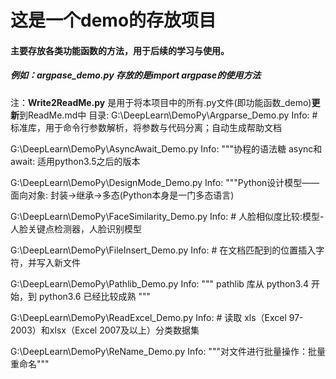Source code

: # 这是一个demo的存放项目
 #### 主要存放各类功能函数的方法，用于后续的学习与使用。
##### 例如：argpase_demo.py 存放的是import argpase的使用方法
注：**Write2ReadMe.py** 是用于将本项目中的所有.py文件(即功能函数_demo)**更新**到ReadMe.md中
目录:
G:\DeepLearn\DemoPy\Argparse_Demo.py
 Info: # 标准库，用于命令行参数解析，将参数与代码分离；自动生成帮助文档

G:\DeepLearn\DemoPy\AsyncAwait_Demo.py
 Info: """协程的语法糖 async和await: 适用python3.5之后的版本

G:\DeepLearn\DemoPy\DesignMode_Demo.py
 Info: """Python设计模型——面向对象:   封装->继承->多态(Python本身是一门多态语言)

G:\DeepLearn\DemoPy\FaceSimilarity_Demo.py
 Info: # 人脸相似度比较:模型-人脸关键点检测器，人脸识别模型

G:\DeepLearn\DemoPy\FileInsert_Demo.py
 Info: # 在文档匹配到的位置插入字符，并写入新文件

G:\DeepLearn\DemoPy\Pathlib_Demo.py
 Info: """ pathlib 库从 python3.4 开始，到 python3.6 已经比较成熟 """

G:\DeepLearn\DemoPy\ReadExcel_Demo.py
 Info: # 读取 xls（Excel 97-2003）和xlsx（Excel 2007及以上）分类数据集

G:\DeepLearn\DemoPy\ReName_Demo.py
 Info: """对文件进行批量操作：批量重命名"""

--

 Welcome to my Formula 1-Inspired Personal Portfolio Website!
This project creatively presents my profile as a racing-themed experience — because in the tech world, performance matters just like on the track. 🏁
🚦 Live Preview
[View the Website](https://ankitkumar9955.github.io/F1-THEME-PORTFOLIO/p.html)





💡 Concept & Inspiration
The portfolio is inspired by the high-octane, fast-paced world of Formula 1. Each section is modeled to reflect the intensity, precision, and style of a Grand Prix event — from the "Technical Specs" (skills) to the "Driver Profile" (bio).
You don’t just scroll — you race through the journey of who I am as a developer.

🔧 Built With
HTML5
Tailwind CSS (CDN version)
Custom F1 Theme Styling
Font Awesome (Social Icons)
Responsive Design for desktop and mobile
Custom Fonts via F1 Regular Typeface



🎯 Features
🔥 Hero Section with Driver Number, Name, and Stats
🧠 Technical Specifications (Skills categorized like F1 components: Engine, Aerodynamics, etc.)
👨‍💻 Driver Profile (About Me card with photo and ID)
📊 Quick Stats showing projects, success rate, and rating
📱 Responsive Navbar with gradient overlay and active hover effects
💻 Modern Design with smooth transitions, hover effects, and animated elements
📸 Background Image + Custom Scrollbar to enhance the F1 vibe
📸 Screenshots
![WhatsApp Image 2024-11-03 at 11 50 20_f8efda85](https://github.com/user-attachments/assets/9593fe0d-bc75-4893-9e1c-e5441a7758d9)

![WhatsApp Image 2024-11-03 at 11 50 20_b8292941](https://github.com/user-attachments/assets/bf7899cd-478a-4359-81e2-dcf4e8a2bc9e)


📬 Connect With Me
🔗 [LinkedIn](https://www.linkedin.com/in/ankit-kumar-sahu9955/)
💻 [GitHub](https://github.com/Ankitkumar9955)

--

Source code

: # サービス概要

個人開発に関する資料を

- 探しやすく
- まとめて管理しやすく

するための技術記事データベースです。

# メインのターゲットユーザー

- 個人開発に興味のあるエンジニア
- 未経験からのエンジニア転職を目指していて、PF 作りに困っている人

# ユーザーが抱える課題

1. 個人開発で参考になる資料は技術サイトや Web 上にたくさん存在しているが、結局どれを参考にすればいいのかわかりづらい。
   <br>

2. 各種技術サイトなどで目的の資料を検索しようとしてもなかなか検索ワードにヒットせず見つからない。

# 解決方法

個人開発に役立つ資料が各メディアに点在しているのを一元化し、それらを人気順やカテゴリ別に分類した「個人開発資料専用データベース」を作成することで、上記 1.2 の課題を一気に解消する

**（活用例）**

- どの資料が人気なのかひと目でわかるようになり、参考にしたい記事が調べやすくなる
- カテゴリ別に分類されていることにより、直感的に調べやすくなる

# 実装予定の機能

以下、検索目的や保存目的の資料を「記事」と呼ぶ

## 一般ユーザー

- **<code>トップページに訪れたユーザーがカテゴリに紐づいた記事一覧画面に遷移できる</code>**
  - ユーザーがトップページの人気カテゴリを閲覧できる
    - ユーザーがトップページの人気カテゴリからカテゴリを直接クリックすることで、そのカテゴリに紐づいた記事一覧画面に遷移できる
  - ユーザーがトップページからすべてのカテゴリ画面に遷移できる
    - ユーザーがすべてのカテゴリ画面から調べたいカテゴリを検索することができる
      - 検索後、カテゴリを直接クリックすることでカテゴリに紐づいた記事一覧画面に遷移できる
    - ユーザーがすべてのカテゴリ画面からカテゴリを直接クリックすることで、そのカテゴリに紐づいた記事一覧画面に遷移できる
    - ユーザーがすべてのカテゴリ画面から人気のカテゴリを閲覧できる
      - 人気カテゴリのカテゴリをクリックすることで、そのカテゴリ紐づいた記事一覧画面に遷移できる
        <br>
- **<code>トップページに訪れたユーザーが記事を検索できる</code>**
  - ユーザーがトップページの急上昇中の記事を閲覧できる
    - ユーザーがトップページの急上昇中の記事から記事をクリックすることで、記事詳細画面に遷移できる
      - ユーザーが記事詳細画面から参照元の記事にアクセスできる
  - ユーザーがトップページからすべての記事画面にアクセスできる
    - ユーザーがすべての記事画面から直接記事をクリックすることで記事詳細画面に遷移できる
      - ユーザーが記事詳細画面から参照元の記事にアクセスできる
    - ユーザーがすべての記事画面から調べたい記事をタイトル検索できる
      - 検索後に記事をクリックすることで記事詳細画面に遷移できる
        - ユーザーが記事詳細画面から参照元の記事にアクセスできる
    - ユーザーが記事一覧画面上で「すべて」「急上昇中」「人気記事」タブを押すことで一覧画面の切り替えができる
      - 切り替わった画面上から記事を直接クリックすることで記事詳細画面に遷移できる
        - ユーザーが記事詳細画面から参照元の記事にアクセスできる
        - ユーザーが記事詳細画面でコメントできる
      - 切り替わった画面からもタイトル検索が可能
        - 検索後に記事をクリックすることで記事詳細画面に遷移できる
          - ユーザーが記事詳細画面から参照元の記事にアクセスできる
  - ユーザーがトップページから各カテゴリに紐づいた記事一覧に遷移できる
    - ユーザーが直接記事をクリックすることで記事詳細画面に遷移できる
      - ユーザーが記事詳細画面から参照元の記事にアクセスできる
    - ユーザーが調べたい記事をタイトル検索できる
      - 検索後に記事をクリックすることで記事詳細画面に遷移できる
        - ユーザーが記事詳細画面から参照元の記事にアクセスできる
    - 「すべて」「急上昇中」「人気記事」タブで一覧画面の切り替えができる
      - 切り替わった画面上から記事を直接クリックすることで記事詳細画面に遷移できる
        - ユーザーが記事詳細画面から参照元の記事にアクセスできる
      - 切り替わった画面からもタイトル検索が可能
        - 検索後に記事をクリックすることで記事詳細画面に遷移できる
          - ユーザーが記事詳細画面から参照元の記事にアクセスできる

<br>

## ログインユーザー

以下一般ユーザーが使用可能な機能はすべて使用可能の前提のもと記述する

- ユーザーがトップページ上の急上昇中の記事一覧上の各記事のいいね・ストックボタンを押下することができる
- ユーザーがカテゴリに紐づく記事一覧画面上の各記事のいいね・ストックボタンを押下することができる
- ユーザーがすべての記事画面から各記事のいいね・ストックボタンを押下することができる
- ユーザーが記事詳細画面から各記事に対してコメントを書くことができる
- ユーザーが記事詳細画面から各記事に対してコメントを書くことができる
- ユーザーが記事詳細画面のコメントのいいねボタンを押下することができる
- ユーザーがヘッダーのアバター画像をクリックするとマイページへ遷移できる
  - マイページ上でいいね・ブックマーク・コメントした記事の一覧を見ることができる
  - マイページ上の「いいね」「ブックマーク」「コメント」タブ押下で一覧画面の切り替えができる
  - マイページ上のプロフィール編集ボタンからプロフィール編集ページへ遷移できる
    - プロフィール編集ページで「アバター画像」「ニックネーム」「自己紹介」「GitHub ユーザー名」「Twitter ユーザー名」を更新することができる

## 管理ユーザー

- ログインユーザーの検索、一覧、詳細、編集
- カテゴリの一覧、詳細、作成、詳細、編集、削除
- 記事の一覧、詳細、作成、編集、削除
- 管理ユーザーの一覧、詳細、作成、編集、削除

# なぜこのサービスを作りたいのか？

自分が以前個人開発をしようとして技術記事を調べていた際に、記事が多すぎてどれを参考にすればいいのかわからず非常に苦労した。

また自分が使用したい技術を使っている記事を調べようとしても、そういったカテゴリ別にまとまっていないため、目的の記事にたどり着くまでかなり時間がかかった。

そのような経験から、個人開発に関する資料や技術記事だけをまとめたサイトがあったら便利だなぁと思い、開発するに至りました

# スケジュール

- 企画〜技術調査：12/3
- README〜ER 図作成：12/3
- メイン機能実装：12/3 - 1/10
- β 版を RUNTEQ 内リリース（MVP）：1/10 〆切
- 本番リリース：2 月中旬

--

→ **Exercise brief**
Whatever else the listing above holds, retype exactly only the lines from the one containing "- ユーザーがヘッダーのアバター画像をクリックするとマイページへ遷移できる" to the one containing "また自分が使用したい技術を使", both ends kept.

→ **Solution for this problem**
- ユーザーがヘッダーのアバター画像をクリックするとマイページへ遷移できる
  - マイページ上でいいね・ブックマーク・コメントした記事の一覧を見ることができる
  - マイページ上の「いいね」「ブックマーク」「コメント」タブ押下で一覧画面の切り替えができる
  - マイページ上のプロフィール編集ボタンからプロフィール編集ページへ遷移できる
    - プロフィール編集ページで「アバター画像」「ニックネーム」「自己紹介」「GitHub ユーザー名」「Twitter ユーザー名」を更新することができる

## 管理ユーザー

- ログインユーザーの検索、一覧、詳細、編集
- カテゴリの一覧、詳細、作成、詳細、編集、削除
- 記事の一覧、詳細、作成、編集、削除
- 管理ユーザーの一覧、詳細、作成、編集、削除

# なぜこのサービスを作りたいのか？

自分が以前個人開発をしようとして技術記事を調べていた際に、記事が多すぎてどれを参考にすればいいのかわからず非常に苦労した。

また自分が使用したい技術を使っている記事を調べようとしても、そういったカテゴリ別にまとまっていないため、目的の記事にたどり着くまでかなり時間がかかった。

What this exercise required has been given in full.